OpenMetadata is an open-source metadata store that can help you enable data cataloging, discovery, and collaboration across your data ecosystem. OpenMetadata was launched in the latter half of 2021. It has had twelve minor releases, with the latest one being 0.12.0; a major release is yet to take place.
OpenMetadata was inspired by the learnings accumulated while building Uber’s metadata infrastructure, which can be thought of as the first iteration of OpenMetadata. Uber’s metadata system features in-house tools like Databook.
In their announcement blog, Suresh Srinivas, founder of OpenMetadata cited reasons why Uber’s in-house system wasn’t open-sourced itself, rather Open Metadata was built ground up. The reasons fundamentally stem from the idea to ensure that the priorities of the company and the open-source community are not in conflict in the process of evolution of such a tool.
Here, we will take you through the basics of OpenMetadata in terms of the following key themes:
- Design principles and architecture choices
- Integrations supported
In the end, we’ll also supply you with further reading materials, links, and resources. Let’s dive right in.
Download → Forrester Wave™: Enterprise Data Catalog for DataOps, Q2 2022
Design principles and architecture choices that define OpenMetadata
In this section, we’ll take a look at the following principles that guided OpenMetadata’s design and architecture:
- Unified metadata model
- Open and standardized APIs for integrations
- Metadata extensibility
- Pull-based metadata ingestion
- Graph storage for metadata
Unified metadata model
Businesses work with a range of data sources to serve different purposes. These data sources have their architectures aligned to specific use cases; some are document-oriented, some store geolocation data, and so on. Because these data sources differ in how they store data, it is natural for them to store the underlying metadata also differently.
To enable organization-wide data discovery, data governance, and data lineage features, you need to have a unified metadata model. This will enable you to configure and maintain different integrations in a centralized fashion. With a unified metadata model, it will also be easy to expose metadata for the consumption of internal microservices and external applications. Here’s a diagram from OpenMetadata’s blog that depicts such as setup.
Open and standardized APIs for integrations
The unified metadata model helps OpenMetadata to enable better integration with diverse data sources. That added with open APIs based on well-documented and widely-accepted schema standards helps OpenMetadata to expose the unified data model for various downstream applications, such as a data catalog, data quality engine, and so on.
The Open APIs are backed by the same strongly-type, well-structured, and annotated schema following the JSON Schema specification. OpenMetadata also uses the same specification for defining data quality tests.
If there’s one thing you can be sure of in any business is that organization, processes, and priorities always change. To cater to custom requirements, the metadata model needs to be flexible enough to handle any additional data points, nodes, and other fields.

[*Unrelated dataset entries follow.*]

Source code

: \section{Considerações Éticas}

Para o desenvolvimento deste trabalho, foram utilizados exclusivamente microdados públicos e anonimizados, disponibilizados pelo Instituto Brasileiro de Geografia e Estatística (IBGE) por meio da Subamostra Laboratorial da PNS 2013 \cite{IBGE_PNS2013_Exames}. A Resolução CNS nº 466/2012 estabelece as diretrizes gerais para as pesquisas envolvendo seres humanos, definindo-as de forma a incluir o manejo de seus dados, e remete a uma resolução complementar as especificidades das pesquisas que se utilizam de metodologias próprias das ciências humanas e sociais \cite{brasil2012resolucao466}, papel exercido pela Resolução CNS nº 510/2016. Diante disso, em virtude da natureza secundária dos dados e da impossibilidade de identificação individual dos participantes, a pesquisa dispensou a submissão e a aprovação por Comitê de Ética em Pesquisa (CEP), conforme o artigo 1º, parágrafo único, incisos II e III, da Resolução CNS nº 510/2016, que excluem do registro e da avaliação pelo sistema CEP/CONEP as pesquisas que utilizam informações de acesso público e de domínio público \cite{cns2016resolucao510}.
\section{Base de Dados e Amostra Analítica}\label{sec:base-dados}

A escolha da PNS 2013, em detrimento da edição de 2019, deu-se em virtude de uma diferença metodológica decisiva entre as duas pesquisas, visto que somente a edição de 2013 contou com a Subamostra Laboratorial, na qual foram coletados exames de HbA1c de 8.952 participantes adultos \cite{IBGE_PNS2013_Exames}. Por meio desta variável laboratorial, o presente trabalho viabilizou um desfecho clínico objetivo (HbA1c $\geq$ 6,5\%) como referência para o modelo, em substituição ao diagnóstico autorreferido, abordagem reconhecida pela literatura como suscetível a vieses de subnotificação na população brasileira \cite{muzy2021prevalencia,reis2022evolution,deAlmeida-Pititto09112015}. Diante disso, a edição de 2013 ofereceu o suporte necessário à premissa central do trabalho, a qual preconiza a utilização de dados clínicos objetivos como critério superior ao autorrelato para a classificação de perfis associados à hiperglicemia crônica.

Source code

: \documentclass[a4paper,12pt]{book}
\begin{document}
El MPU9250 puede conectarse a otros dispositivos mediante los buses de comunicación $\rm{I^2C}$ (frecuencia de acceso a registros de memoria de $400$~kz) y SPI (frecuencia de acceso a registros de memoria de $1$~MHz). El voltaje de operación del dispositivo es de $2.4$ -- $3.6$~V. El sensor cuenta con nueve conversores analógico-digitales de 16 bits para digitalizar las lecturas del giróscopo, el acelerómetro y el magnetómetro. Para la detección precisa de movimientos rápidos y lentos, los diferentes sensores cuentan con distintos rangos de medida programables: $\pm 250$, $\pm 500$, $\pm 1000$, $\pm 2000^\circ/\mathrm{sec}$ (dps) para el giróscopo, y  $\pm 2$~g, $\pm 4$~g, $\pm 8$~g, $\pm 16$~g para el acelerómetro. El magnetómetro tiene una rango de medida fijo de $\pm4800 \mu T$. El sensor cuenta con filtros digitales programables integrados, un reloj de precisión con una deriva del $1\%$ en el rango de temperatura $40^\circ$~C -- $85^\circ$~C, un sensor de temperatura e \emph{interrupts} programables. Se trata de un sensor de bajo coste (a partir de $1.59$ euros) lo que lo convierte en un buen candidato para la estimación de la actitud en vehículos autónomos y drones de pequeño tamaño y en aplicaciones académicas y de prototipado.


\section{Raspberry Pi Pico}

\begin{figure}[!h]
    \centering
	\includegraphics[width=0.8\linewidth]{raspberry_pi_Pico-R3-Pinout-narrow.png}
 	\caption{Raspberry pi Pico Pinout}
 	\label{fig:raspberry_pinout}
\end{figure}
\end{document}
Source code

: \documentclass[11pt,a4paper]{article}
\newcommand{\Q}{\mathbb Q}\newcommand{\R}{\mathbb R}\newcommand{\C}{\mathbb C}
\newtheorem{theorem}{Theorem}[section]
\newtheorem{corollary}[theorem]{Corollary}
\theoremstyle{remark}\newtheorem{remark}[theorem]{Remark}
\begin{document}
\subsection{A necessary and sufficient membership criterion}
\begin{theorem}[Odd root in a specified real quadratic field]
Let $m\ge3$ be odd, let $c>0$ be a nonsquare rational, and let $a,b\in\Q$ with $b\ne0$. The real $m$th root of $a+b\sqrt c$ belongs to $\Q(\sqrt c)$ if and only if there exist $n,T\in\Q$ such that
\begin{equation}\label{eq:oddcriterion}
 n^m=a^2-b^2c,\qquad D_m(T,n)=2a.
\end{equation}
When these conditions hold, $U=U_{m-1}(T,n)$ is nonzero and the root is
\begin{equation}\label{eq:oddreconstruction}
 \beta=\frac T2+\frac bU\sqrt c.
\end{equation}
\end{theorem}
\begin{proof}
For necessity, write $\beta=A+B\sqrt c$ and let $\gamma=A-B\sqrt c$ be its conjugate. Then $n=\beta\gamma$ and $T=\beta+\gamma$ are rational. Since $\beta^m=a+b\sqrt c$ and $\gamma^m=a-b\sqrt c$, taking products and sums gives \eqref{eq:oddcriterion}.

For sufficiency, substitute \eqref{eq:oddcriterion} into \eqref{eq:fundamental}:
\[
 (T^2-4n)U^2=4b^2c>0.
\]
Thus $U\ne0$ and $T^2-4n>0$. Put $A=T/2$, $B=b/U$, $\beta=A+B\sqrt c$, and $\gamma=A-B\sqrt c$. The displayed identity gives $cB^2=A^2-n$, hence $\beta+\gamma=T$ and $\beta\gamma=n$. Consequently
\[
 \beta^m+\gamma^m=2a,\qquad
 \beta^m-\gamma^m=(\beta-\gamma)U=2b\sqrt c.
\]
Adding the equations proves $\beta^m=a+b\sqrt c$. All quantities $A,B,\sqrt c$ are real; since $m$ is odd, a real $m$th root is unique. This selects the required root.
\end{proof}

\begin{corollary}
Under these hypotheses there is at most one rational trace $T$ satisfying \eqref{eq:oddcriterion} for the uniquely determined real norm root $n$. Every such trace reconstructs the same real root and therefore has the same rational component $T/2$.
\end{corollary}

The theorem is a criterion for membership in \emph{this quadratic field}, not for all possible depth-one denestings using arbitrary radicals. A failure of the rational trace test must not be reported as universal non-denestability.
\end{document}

This means that the unified metadata model can be conceptually split into two parts - the base metadata model and the extended metadata model.
The base metadata model consists of all the metadata that is common across multiple data sources and the extended metadata model will take care of any data source-specific customizations. OpenMetadata, much like DataHub and many others, has been designed to be extensible.
Pull-based metadata ingestion
Most metadata ingestion systems are pull-based, which means that the metadata extraction is the responsibility of the metadata engine, and not the data source. Some metadata catalogs, such as DataHub support both push and pull-based metadata ingestion.
OpenMetadata has taken the pull-based approach as the authors of OpenMetadata believe, “no metadata system can be purely push-based”.
The thinking behind this choice is that data sources can’t be reasonably expected to push data into a metadata aggregation system. The job of extracting and transforming metadata into a unified metadata model falls on the data cataloging tool, much like what an ETL tool does for creating data lakes and data warehouses.
Graph storage for metadata
OpenMetadata takes the approach of storing metadata in a centralized fashion where it is “actively organized as a graph connecting data” with all teams, tools, and processes.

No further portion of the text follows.